Peruvian Roast Chicken & Quinoa with Black Bean


After much contemplation about what to make for dinner today, I decided on a chicken and quinoa dish. The inspiration came from two sources; my husband and a cookbook called 365 Quinoa.

4 chicken breast, bone in
olive oil
juice from 1 lime
1 tbsp oregano
1 tbsp paprika
1 tbsp garlic powder
1/4 cup water
1. Preheat the oven at 425F.
2. If the chicken still has the skin on, it’s your choice if you want to leave it on or trim it off.
3. Bath the chicken in olive oil and lime juice.
4. In a small bowl, mix the salt, pepper, oregano, paprika and garlic powder. Rub it onto the chicken breasts. Be generous.
5. Place chicken breasts in a rectangular Pyrex, pour the water in the bottom of the dish and cover with foil.
6. Roast for 30 minutes. After the 30 minutes, uncover and continue roasting for another 15 minutes. This will crisp up the top of the chicken.
1 cup quinoa
2 cups water
1 tbsp olive oil
1/2 cube of chicken stock
1 can black beans
1 red onion, diced
2 garlic cloves, diced
3/4 pint cherry tomatoes, quartered
1 cup chopped cilantro
1 tsp aji rojo (ancho chili paste)
1/2 tbsp oregano
1. In a small sauce pan, place the quinoa with the water, olive oil and cube of chicken stock. Bring to a boil. Lower heat and simmer for 15 minutes or until the water is evaporated. Remove from the pan and set aside.

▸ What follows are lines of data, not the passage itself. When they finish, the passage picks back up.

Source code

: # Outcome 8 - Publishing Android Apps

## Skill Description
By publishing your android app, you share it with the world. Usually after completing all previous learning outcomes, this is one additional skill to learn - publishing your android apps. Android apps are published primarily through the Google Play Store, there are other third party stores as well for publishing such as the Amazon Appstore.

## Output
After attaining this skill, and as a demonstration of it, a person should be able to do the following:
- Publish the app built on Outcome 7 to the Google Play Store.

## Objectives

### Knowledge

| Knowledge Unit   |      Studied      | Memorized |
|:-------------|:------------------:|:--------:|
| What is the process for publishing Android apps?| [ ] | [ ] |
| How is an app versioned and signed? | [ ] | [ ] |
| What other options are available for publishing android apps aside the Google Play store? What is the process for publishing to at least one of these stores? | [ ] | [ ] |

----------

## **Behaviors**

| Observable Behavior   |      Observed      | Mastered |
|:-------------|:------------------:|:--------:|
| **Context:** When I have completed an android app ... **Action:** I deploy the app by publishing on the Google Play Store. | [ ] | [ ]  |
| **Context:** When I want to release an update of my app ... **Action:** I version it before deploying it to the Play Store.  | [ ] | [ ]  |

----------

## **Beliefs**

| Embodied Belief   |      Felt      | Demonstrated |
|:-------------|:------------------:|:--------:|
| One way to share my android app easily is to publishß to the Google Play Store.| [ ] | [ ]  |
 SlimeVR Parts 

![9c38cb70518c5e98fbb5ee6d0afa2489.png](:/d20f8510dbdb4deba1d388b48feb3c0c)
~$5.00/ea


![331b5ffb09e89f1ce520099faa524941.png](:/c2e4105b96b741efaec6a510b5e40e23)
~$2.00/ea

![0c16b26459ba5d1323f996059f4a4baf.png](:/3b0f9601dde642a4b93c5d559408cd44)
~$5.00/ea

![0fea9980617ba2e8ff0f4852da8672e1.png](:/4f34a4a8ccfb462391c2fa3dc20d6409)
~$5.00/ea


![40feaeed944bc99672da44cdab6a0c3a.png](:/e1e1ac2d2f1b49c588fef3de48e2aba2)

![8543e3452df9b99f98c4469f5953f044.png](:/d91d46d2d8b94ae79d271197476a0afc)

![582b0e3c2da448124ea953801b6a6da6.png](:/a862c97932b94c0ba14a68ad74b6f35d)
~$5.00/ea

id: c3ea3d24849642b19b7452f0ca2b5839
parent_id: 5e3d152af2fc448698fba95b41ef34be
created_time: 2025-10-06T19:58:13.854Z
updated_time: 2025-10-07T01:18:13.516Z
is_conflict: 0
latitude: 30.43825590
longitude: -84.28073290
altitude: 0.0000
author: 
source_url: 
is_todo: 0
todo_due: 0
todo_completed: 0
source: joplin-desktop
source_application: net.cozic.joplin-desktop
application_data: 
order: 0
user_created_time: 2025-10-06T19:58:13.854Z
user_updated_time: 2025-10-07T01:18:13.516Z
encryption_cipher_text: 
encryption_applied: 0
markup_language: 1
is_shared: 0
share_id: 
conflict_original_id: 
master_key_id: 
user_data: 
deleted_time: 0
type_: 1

2. In the same pot, heat some olive oil. Saute the red onions and garlic for 2 to 3 minutes. Add the tomatoes and seasoning. Stir together and saute for another couple of minutes. Add the black beans after straining and washing. Stir together. Gently add the cilantro and quinoa. Lower heat to low and simmer for 3 to 4 minutes.
* The Quinoa with Black Bean is perfect as a side dish like I paired it with the chicken but you can easily eat it on its own.